El cambio climático está atravesando una parte muy intensificada de los fenómenos meteorológicos extremos en todo el mundo. Uno de los más preocupantes es el aumento de la intensidad de los huracanes. Debido a esto, un grupo de científicos decidió proponer la nueva creación de una categoría, la número 6 para clasificar las tormentas más poderosas y destructivas.
Para continuar con este tema es importante mencionar la escala de Saffir-Simpson, utilizada desde la década de 1970, clasifica los huracanes en una escala del 1 al 5 según la velocidad de sus vientos. Sin embargo, esta escala, diseñada en un contexto climático diferente, podría estar quedando obsoleta. El calentamiento global está proporcionando más energía a los océanos, lo que se traduce en temperaturas superficiales más altas y mayor evaporación. Este exceso de energía alimenta a los huracanes, permitiendo que alcancen velocidades de viento cada vez mayores.
¿Qué implica una categoría 6?
Un huracán categoría 6 se definiría como una gran tormenta con vientos superiores a 308 km/h y tendría un poder de destrucción inimaginable con capacidad para arrazar con ciudades enteras y causar pérdidas humanas incalculables. Las estructuras pensadas para soportar un huracán categoría 5 podrían sufrir grandes daños, o hasta ser destruidas por la velocidad de los vientos. Además, las mareas de tormenta asociadas a estos huracanes serían aún más altas y penetrarían tierra adentro, logrando inundar zonas costeras.
Las consecuencias de esta catastrofe van más allá de la destrucción inmediata de infraestructuras y viviendas, también tendrían un impacto negativo en las economías de las regiones afectadas, ya que volver a reconstruir todo requeriría de inversiones millonarias y masivas. Ante esto, los ecosistemas costeros sufrirían daños irreparables, lo que afectaría la biodiversidad y los servicios ecosistémicos que proporcionan.
¿Es necesario sumar una nueva categoría?
Si bien la velocidad del viento es un indicador clave de la intensidad de un huracán, no es el único factor que determina su peligrosidad. Otros elementos, como la presión barométrica, el tamaño de la tormenta y la cantidad de lluvia, también juegan un papel fundamental. Una tormenta con vientos más bajos pero una presión barométrica extremadamente baja puede generar una marejada ciclónica más destructiva. Por lo tanto, es importante considerar múltiples factores al evaluar el riesgo asociado a un huracán.
Algunos expertos argumentan que la creación de una nueva categoría podría generar una alarma innecesaria y no lograr mejorar la preparación para estos eventos extremos. Los modelos matemáticos que muestra el estudio de Wehner señalan que un calentamiento global de 2 °C por encima de la temperatura media preindustrial aumentará el riesgo de que surjan tormentas que podrían clasificarse como de categoría 6. Lo hará un 50% en el área de Filipinas y un 100% en el Golfo de México. Otros, consideran que es fundamental reconocer la creciente intensidad de los huracanes y adaptar los sistemas de alerta y respuesta en consecuencia.

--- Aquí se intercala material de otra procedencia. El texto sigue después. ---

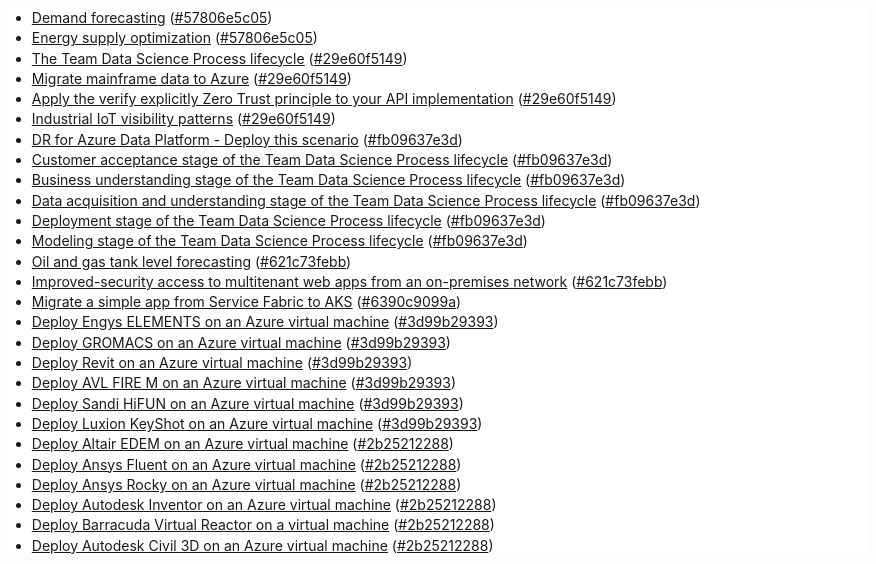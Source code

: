 - [Demand forecasting](./solution-ideas/articles/demand-forecasting.yml)  ([#57806e5c05](https://github.com/MicrosoftDocs/architecture-center/commit/57806e5c05))
- [Energy supply optimization](./solution-ideas/articles/energy-supply-optimization.yml)  ([#57806e5c05](https://github.com/MicrosoftDocs/architecture-center/commit/57806e5c05))
- [The Team Data Science Process lifecycle](./data-science-process/lifecycle.md)  ([#29e60f5149](https://github.com/MicrosoftDocs/architecture-center/commit/29e60f5149))
- [Migrate mainframe data to Azure](./example-scenario/mainframe/mainframe-data-replication-azure-tcvision.yml)  ([#29e60f5149](https://github.com/MicrosoftDocs/architecture-center/commit/29e60f5149))
- [Apply the verify explicitly Zero Trust principle to your API implementation](./example-scenario/security/apps-zero-trust-identity.yml)  ([#29e60f5149](https://github.com/MicrosoftDocs/architecture-center/commit/29e60f5149))
- [Industrial IoT visibility patterns](./guide/iiot-patterns/iiot-visibility-patterns.yml)  ([#29e60f5149](https://github.com/MicrosoftDocs/architecture-center/commit/29e60f5149))
- [DR for Azure Data Platform - Deploy this scenario](./data-guide/disaster-recovery/dr-for-azure-data-platform-deploy-this-scenario.yml)  ([#fb09637e3d](https://github.com/MicrosoftDocs/architecture-center/commit/fb09637e3d))
- [Customer acceptance stage of the Team Data Science Process lifecycle](./data-science-process/lifecycle-acceptance.md)  ([#fb09637e3d](https://github.com/MicrosoftDocs/architecture-center/commit/fb09637e3d))
- [Business understanding stage of the Team Data Science Process lifecycle](./data-science-process/lifecycle-business-understanding.md)  ([#fb09637e3d](https://github.com/MicrosoftDocs/architecture-center/commit/fb09637e3d))
- [Data acquisition and understanding stage of the Team Data Science Process lifecycle](./data-science-process/lifecycle-data.md)  ([#fb09637e3d](https://github.com/MicrosoftDocs/architecture-center/commit/fb09637e3d))
- [Deployment stage of the Team Data Science Process lifecycle](./data-science-process/lifecycle-deployment.md)  ([#fb09637e3d](https://github.com/MicrosoftDocs/architecture-center/commit/fb09637e3d))
- [Modeling stage of the Team Data Science Process lifecycle](./data-science-process/lifecycle-modeling.md)  ([#fb09637e3d](https://github.com/MicrosoftDocs/architecture-center/commit/fb09637e3d))
- [Oil and gas tank level forecasting](./solution-ideas/articles/oil-and-gas-tank-level-forecasting.yml)  ([#621c73febb](https://github.com/MicrosoftDocs/architecture-center/commit/621c73febb))
- [Improved-security access to multitenant web apps from an on-premises network](./web-apps/guides/networking/access-multitenant-web-app-from-on-premises.yml)  ([#621c73febb](https://github.com/MicrosoftDocs/architecture-center/commit/621c73febb))
- [Migrate a simple app from Service Fabric to AKS](./guide/aks/migrate-app-service-fabric-azure-kubernetes-service.md)  ([#6390c9099a](https://github.com/MicrosoftDocs/architecture-center/commit/6390c9099a))
- [Deploy Engys ELEMENTS on an Azure virtual machine](./guide/hpc/engys-elements.yml)  ([#3d99b29393](https://github.com/MicrosoftDocs/architecture-center/commit/3d99b29393))
- [Deploy GROMACS on an Azure virtual machine](./guide/hpc/gromacs.yml)  ([#3d99b29393](https://github.com/MicrosoftDocs/architecture-center/commit/3d99b29393))
- [Deploy Revit on an Azure virtual machine](./guide/hpc/hpc-autodesk-revit.yml)  ([#3d99b29393](https://github.com/MicrosoftDocs/architecture-center/commit/3d99b29393))
- [Deploy AVL FIRE M on an Azure virtual machine](./guide/hpc/hpc-avl-fire-m.yml)  ([#3d99b29393](https://github.com/MicrosoftDocs/architecture-center/commit/3d99b29393))
- [Deploy Sandi HiFUN on an Azure virtual machine](./guide/hpc/hpc-sandi-hifun.yml)  ([#3d99b29393](https://github.com/MicrosoftDocs/architecture-center/commit/3d99b29393))
- [Deploy Luxion KeyShot on an Azure virtual machine](./guide/hpc/luxion-keyshot.yml)  ([#3d99b29393](https://github.com/MicrosoftDocs/architecture-center/commit/3d99b29393))
- [Deploy Altair EDEM on an Azure virtual machine](./guide/hpc/altair-edem.yml)  ([#2b25212288](https://github.com/MicrosoftDocs/architecture-center/commit/2b25212288))
- [Deploy Ansys Fluent on an Azure virtual machine](./guide/hpc/ansys-fluent.yml)  ([#2b25212288](https://github.com/MicrosoftDocs/architecture-center/commit/2b25212288))
- [Deploy Ansys Rocky on an Azure virtual machine](./guide/hpc/ansys-rocky.yml)  ([#2b25212288](https://github.com/MicrosoftDocs/architecture-center/commit/2b25212288))
- [Deploy Autodesk Inventor on an Azure virtual machine](./guide/hpc/autodesk-inventor.yml)  ([#2b25212288](https://github.com/MicrosoftDocs/architecture-center/commit/2b25212288))
- [Deploy Barracuda Virtual Reactor on a virtual machine](./guide/hpc/barracuda-virtual-reactor.yml)  ([#2b25212288](https://github.com/MicrosoftDocs/architecture-center/commit/2b25212288))
- [Deploy Autodesk Civil 3D on an Azure virtual machine](./guide/hpc/civil-3d.yml)  ([#2b25212288](https://github.com/MicrosoftDocs/architecture-center/commit/2b25212288))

El futuro y las implicaciones económicas y sociales:
Los huracanes de categoría 6 tendrían un impacto económico devastador, no solo en las regiones directamente afectadas, sino también a nivel global. Las cadenas de suministro se verían interrumpidas, los seguros tendrían que hacer frente a pérdidas millonarias y la economía mundial podría experimentar una desaceleración. Además, los costos de reconstrucción y rehabilitación serían enormes, lo que podría llevar a un aumento de la deuda pública. A nivel social, estos huracanes podrían generar una crisis humanitaria de grandes proporciones, con millones de personas desplazadas y necesitadas de asistencia.
Por otra parte, y de cara a lo que viene, el cambio climático está transformando nuestro planeta y los huracanes son solo una de las muchas manifestaciones de este fenómeno. Para hacer frente a este desafío, es necesario adoptar medidas urgentes a nivel global, como la reducción de las emisiones de gases de efecto invernadero que son esenciales para limitar el calentamiento global y reducir la intensidad de los fenómenos meteorológicos extremos. Además, es fundamental invertir en la investigación científica para mejorar nuestra comprensión de los huracanes y desarrollar herramientas más precisas para predecirlos y mitigar sus impactos.